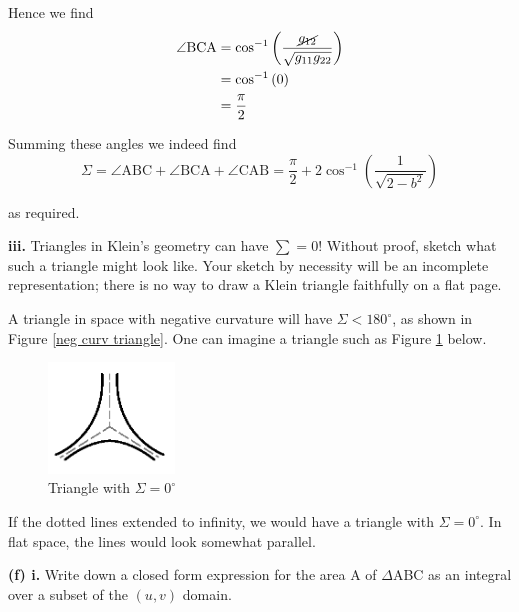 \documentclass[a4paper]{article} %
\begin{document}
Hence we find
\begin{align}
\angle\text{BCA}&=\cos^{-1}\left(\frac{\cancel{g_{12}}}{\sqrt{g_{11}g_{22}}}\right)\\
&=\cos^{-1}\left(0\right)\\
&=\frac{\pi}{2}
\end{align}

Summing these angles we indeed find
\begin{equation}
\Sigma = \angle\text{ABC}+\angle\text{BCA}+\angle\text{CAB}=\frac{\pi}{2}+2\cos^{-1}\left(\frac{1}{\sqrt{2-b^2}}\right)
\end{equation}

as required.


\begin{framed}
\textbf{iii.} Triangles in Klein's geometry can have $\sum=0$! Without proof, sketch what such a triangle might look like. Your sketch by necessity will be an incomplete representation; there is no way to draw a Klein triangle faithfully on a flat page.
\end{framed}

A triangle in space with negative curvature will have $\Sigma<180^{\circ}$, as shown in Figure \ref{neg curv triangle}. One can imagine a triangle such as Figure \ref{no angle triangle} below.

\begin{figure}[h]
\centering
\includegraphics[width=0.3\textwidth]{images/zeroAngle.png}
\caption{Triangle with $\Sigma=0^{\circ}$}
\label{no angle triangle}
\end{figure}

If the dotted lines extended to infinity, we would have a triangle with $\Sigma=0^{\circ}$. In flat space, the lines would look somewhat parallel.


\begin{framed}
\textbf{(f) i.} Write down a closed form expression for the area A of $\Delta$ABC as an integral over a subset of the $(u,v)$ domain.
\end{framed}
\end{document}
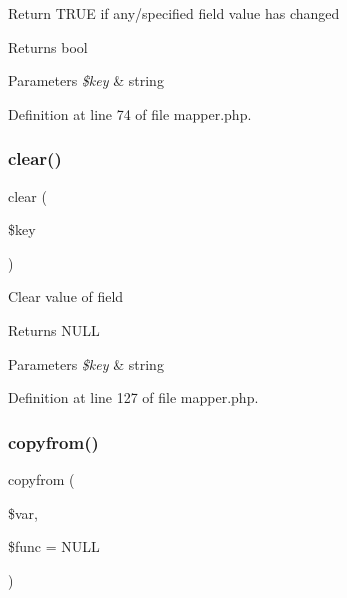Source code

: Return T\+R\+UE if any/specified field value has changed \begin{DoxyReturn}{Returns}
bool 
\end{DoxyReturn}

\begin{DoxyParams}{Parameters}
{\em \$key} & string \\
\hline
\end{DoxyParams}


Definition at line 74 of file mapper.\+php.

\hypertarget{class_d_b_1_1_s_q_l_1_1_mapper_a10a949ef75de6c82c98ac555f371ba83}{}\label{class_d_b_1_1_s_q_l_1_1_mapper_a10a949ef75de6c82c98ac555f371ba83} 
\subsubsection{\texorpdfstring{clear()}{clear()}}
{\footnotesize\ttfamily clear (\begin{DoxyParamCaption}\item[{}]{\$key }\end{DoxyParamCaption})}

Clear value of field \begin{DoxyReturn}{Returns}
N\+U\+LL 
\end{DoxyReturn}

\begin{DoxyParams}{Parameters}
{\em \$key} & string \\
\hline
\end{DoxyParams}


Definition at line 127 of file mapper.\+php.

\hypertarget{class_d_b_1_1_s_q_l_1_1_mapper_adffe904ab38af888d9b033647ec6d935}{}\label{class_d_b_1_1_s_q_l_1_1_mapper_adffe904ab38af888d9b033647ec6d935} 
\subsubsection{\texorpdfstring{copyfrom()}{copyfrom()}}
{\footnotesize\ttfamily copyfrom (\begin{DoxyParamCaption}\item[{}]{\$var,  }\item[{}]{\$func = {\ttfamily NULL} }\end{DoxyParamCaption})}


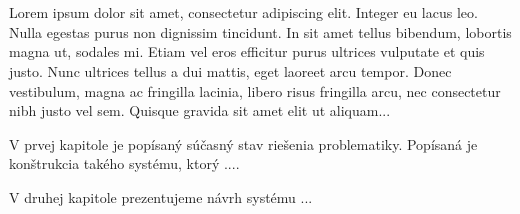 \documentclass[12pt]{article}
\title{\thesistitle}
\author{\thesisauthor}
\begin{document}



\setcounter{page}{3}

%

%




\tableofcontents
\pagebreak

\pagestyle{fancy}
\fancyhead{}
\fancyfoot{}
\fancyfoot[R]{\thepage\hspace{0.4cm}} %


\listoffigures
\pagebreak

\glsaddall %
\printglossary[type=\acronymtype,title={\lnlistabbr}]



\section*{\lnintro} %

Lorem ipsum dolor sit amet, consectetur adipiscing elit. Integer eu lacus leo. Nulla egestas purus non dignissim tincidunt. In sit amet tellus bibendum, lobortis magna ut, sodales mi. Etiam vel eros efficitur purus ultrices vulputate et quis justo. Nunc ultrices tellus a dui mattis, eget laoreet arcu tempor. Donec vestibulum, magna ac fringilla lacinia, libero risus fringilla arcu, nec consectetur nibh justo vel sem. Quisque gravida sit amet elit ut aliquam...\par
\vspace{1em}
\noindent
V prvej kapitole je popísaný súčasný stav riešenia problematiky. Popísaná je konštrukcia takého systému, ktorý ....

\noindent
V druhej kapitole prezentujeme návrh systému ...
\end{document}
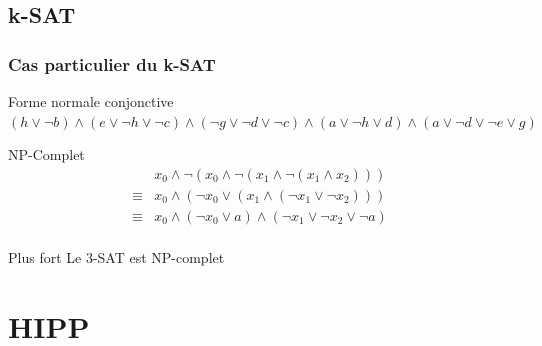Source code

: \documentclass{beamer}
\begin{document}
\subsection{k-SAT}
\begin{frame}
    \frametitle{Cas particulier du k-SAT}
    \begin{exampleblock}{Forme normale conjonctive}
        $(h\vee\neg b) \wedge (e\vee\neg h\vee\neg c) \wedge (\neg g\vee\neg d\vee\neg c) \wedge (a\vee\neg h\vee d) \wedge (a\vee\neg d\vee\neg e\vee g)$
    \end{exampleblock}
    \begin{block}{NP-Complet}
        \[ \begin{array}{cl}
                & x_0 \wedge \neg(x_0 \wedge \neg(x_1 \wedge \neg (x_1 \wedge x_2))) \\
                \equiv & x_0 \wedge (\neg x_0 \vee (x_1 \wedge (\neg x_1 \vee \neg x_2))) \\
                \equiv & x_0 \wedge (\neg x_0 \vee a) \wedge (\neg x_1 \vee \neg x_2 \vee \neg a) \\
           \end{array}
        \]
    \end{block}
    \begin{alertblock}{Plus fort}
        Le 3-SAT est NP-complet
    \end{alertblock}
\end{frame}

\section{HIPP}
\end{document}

[WORK INSTRUCTIONS]: Set down every entry exactly as it appears, but skip the pictures.

[TASK SOLUTION]:
 \documentclass[a4paper]{article} %
\begin{document}
Hence we find
\begin{align}
\angle\text{BCA}&=\cos^{-1}\left(\frac{\cancel{g_{12}}}{\sqrt{g_{11}g_{22}}}\right)\\
&=\cos^{-1}\left(0\right)\\
&=\frac{\pi}{2}
\end{align}

Summing these angles we indeed find
\begin{equation}
\Sigma = \angle\text{ABC}+\angle\text{BCA}+\angle\text{CAB}=\frac{\pi}{2}+2\cos^{-1}\left(\frac{1}{\sqrt{2-b^2}}\right)
\end{equation}

as required.


\begin{framed}
\textbf{iii.} Triangles in Klein's geometry can have $\sum=0$! Without proof, sketch what such a triangle might look like. Your sketch by necessity will be an incomplete representation; there is no way to draw a Klein triangle faithfully on a flat page.
\end{framed}

A triangle in space with negative curvature will have $\Sigma<180^{\circ}$, as shown in Figure \ref{neg curv triangle}. One can imagine a triangle such as Figure \ref{no angle triangle} below.

\begin{figure}[h]
\centering
\includegraphics[width=0.3\textwidth]{images/zeroAngle.png}
\caption{Triangle with $\Sigma=0^{\circ}$}
\label{no angle triangle}
\end{figure}

If the dotted lines extended to infinity, we would have a triangle with $\Sigma=0^{\circ}$. In flat space, the lines would look somewhat parallel.


\begin{framed}
\textbf{(f) i.} Write down a closed form expression for the area A of $\Delta$ABC as an integral over a subset of the $(u,v)$ domain.
\end{framed}
\end{document}
Source code

: Return T\+R\+UE if any/specified field value has changed \begin{DoxyReturn}{Returns}
bool 
\end{DoxyReturn}

\begin{DoxyParams}{Parameters}
{\em \$key} & string \\
\hline
\end{DoxyParams}


Definition at line 74 of file mapper.\+php.

\hypertarget{class_d_b_1_1_s_q_l_1_1_mapper_a10a949ef75de6c82c98ac555f371ba83}{}\label{class_d_b_1_1_s_q_l_1_1_mapper_a10a949ef75de6c82c98ac555f371ba83} 
\subsubsection{\texorpdfstring{clear()}{clear()}}
{\footnotesize\ttfamily clear (\begin{DoxyParamCaption}\item[{}]{\$key }\end{DoxyParamCaption})}

Clear value of field \begin{DoxyReturn}{Returns}
N\+U\+LL 
\end{DoxyReturn}

\begin{DoxyParams}{Parameters}
{\em \$key} & string \\
\hline
\end{DoxyParams}


Definition at line 127 of file mapper.\+php.

\hypertarget{class_d_b_1_1_s_q_l_1_1_mapper_adffe904ab38af888d9b033647ec6d935}{}\label{class_d_b_1_1_s_q_l_1_1_mapper_adffe904ab38af888d9b033647ec6d935} 
\subsubsection{\texorpdfstring{copyfrom()}{copyfrom()}}
{\footnotesize\ttfamily copyfrom (\begin{DoxyParamCaption}\item[{}]{\$var,  }\item[{}]{\$func = {\ttfamily NULL} }\end{DoxyParamCaption})}


 \documentclass[12pt]{article}
\title{\thesistitle}
\author{\thesisauthor}
\begin{document}



\setcounter{page}{3}

%

%




\tableofcontents
\pagebreak

\pagestyle{fancy}
\fancyhead{}
\fancyfoot{}
\fancyfoot[R]{\thepage\hspace{0.4cm}} %


\listoffigures
\pagebreak

\glsaddall %
\printglossary[type=\acronymtype,title={\lnlistabbr}]



\section*{\lnintro} %

Lorem ipsum dolor sit amet, consectetur adipiscing elit. Integer eu lacus leo. Nulla egestas purus non dignissim tincidunt. In sit amet tellus bibendum, lobortis magna ut, sodales mi. Etiam vel eros efficitur purus ultrices vulputate et quis justo. Nunc ultrices tellus a dui mattis, eget laoreet arcu tempor. Donec vestibulum, magna ac fringilla lacinia, libero risus fringilla arcu, nec consectetur nibh justo vel sem. Quisque gravida sit amet elit ut aliquam...\par
\vspace{1em}
\noindent
V prvej kapitole je popísaný súčasný stav riešenia problematiky. Popísaná je konštrukcia takého systému, ktorý ....

\noindent
V druhej kapitole prezentujeme návrh systému ...
\end{document}
Source code

: \documentclass{beamer}
\begin{document}
\subsection{k-SAT}
\begin{frame}
    \frametitle{Cas particulier du k-SAT}
    \begin{exampleblock}{Forme normale conjonctive}
        $(h\vee\neg b) \wedge (e\vee\neg h\vee\neg c) \wedge (\neg g\vee\neg d\vee\neg c) \wedge (a\vee\neg h\vee d) \wedge (a\vee\neg d\vee\neg e\vee g)$
    \end{exampleblock}
    \begin{block}{NP-Complet}
        \[ \begin{array}{cl}
                & x_0 \wedge \neg(x_0 \wedge \neg(x_1 \wedge \neg (x_1 \wedge x_2))) \\
                \equiv & x_0 \wedge (\neg x_0 \vee (x_1 \wedge (\neg x_1 \vee \neg x_2))) \\
                \equiv & x_0 \wedge (\neg x_0 \vee a) \wedge (\neg x_1 \vee \neg x_2 \vee \neg a) \\
           \end{array}
        \]
    \end{block}
    \begin{alertblock}{Plus fort}
        Le 3-SAT est NP-complet
    \end{alertblock}
\end{frame}

\section{HIPP}
\end{document}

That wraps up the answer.